Image showing microglia in the brain illustrating Alzheimer's Disease, which could be treated in the future by targeting heparin-sulfate-modified proteins or proteoglycans (HSPGs)

The “tau interactome” has been mapped by researchers at the Buck Institute and collaborators, uncovering new findings about the role of tau in neurodegenerative disease.

Using proteomics, these scientists found that mutant tau impacts the function of mitochondria in human neurons. They also suggest a mechanism for how diseased tau gets released from neurons and spreads throughout the brain, a pathological process that is strongly correlated with disease progression. These findings appear today in Cell.

“Understanding the mechanisms of what is happening within cells during disease is key to discovering new ways to treat neurodegenerative diseases including Alzheimer’s, which is the most common tauopathy,” said Buck Institute assistant professor Tara Tracy, lead author of the paper.  “We hope that other researchers take advantage of our ‘tau interactome’ which is a broad and unbiased survey of tau interacting proteins in the cell that could be contributing to disease.”

Normal tau is well-known for its role in binding to microtubules that maintain the cytoskeleton of the cell. In disease, abnormal chemical changes cause tau to detach from the microtubules and stick to other tau proteins forming threads that eventually join to become tangles inside of neurons. The presence of tau tangles are one of the hallmarks of Alzheimer’s disease and related tauopathies.

Tracy says over the last decade researchers realized that, in disease, tau is doing a lot more than just impacting the cytoskeleton of the cell. “Tau interactions are more complex than what was initially thought. There’s been a lot of attention in the field to the fact that tau can be secreted from neurons and spread across connected cells — but there hasn’t been an understanding of how this occurs and the cellular machinery involved,” she said.  “The methods used in this paper provide an unprecedented dynamic map of the tau interactome to shed light on the interactions that occur during tau secretion and on tau’s role in neuronal function and disease.”

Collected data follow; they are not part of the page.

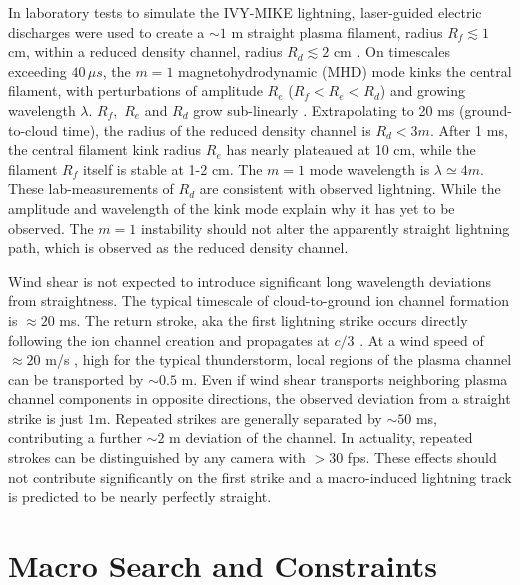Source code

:\documentclass[%
 reprint,
 amsmath,amssymb,
 aps,
]{revtex4-2}
\begin{document}
        In laboratory tests to simulate the IVY-MIKE lightning, laser-guided electric discharges were used to create a ${\sim 1}$ m straight plasma filament, radius $R_f\lesssim 1$ cm, within a reduced density channel, radius $R_d \lesssim 2$ cm \citep[][fig. 6]{IVY-MIKE1987}. On timescales exceeding $40 \, \mu s$, the $m=1$ magnetohydrodynamic (MHD) mode kinks the central filament, with perturbations of amplitude $R_e$ ($R_f < R_e < R_d$) and growing wavelength $\lambda$. $R_f$,\, $R_e$ and $R_d$ grow sub-linearly \citep[][fig. 9]{IVY-MIKE1987}. Extrapolating to 20 ms (ground-to-cloud time), the radius of the reduced density channel is $R_d<3m$. After 1 ms, the central filament kink radius $R_e$ has nearly plateaued at 10 cm, while the filament $R_f$ itself is stable at 1-2 cm. The $m=1$ mode wavelength is $\lambda\simeq4 m$. These lab-measurements of $R_d$ are consistent with observed lightning. While the amplitude and wavelength of the kink mode explain why it has yet to be observed. The $m=1$ instability should not alter the apparently straight lightning path, which is observed as the reduced density channel.

        Wind shear is not expected to introduce significant long wavelength deviations from straightness. The typical timescale of cloud-to-ground ion channel formation is ${\approx 20}$ ms. The return stroke, aka the first lightning strike \citep{DwyerUman2014} occurs directly following the ion channel creation and propagates at $c/3$ \citep{Idone1987}. At a wind speed of ${\approx 20}$ m/s \citep{Choi2004}, high for the typical thunderstorm, local regions of the plasma channel can be transported by ${\sim 0.5}$ m. Even if wind shear transports neighboring plasma channel components in opposite directions, the observed deviation from a straight strike is just $1$m. Repeated strikes are generally separated by ${\sim 50}$ ms, contributing a further ${\sim 2}$ m deviation of the channel. In actuality, repeated strokes can be distinguished by any camera with $>30$ fps. These effects should not contribute significantly on the first strike and a macro-induced lightning track is predicted to be nearly perfectly straight.




\section{Macro Search and Constraints}%
\label{sec:macro_search_and_constraints}
\end{document}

Working in neurons derived from human induced pluripotent stem cells, researchers show that  when tau is secreted during increased neuronal activity it interacts with proteins on the outside, rather than inside, of synaptic vesicles. These vesicles store neurotransmitters which are released at the junction between neurons. Tracy said this is surprising when it comes to tau, adding that the release likely happens through an association with the SNARE complex, proteins that exist at the presynaptic terminal and that are necessary for the fusion vesicles with the plasma membrane to release neurotransmitters.

“Showing a potential mechanism for how tau gets released can inform future studies into how we can prevent diseased tau from getting out of neurons and spreading throughout the brain,” said Tracy.

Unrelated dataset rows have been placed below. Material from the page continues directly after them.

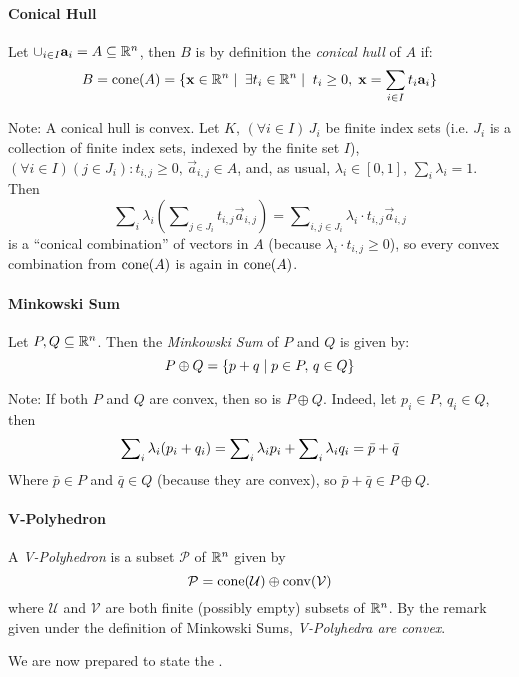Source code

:\paragraph{Conical Hull}  Let $\cup_{i\in I} \mathbf{a}_i = A \subseteq \mathbb{R}^n$, then $B$ is by definition the \textit{conical hull} of $A$ if:
  \[ B = \operatorname{cone}(A) = \{ \mathbf{x}\in \mathbb{R}^n \;|\;\; \exists t_i \in \mathbb{R}^n \;|\; \; t_i \geq 0,\; \mathbf{x} = \sum_{i\in I} t_i\mathbf{a}_i \} \]

Note: A conical hull is convex.  Let $K,\, (\forall i\in I)\, J_i$ be finite index sets (i.e. $J_i$ is a collection of finite index sets, indexed by the finite set $I$), $(\forall i \in I)(j \in J_i): t_{i,j} \geq 0,\, \vec{a}_{i,j} \in A$, and, as usual, $\lambda_i \in [0,1],\, \sum_i \lambda_i = 1$.  Then
  \[ \sum\nolimits_i \lambda_i \left(\sum\nolimits_{j \in J_i} t_{i,j} \vec{a}_{i,j}\right) = \sum\nolimits_{i,j\in J_i} \lambda_i \cdot t_{i,j} \vec{a}_{i,j}\]
is a ``conical combination'' of vectors in $A$ (because $\lambda_i\cdot t_{i,j} \geq 0$), so every convex combination from $\operatorname{cone}(A)$ is again in $\operatorname{cone}(A)$.

\paragraph{Minkowski Sum}
Let $P,Q \subseteq \mathbb{R}^n$.  Then the \textit{Minkowski Sum} of $P$ and $Q$ is given by:
  \[ P \oplus Q = \{ p + q \;|\; p \in P,\, q \in Q \} \]

Note:  If both $P$ and $Q$ are convex, then so is $P \oplus Q$.  Indeed, let $p_i \in P,\, q_i \in Q$, then
  \[\sum_i\nolimits \lambda_i(p_i + q_i) = 
  \sum\nolimits_{i} \lambda_{i} p_{i} + \sum\nolimits_{i} \lambda_{i} q_{i} = 
  \bar{p} + \bar{q}
  \]
Where $\bar{p} \in P$ and $\bar{q} \in Q$ (because they are convex), so $\bar{p} + \bar{q} \in P \oplus Q$.

\paragraph{V-Polyhedron}  A \textit{V-Polyhedron} is a subset $\mathcal{P}$ of $\mathbb{R}^n$ given by 
  \[ \mathcal{P} = \operatorname{cone}(\mathcal{U}) \oplus \operatorname{conv}(\mathcal{V}) \] 
where $\mathcal{U}$ and $\mathcal{V}$ are both finite (possibly empty) subsets of $\mathbb{R}^n$.  By the remark given under the definition of Minkowski Sums, \textit{V-Polyhedra are convex}.

\bigskip
\noindent We are now prepared to state the \MWT.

Researchers also show that tau binds to mitochondrial proteins in neurons. Tracy says the binding appears to be beneficial when tau is normal, but when diseased tau impairs neuronal bioenergetics it may be due to tau’s diminishing interaction with mitochondrial proteins.  These tau interacting proteins in mitochondria were downregulated in brain tissue from multiple human cohorts and the downregulation correlated with disease severity.

Tauopathies encompass several clinical-pathological entities including Alzheimer’s disease, progressive supranuclear palsy, Pick’s disease, chronic traumatic encephalopathy, frontotemporal dementia, corticobasal degeneration, and post-encephalitic parkinsonism.

“Millions of people worldwide are currently living with the burden of tauopathy-associated neurological diseases,” said Tracy. “This provides an urgency to those of us working to develop treatments for these diseases.”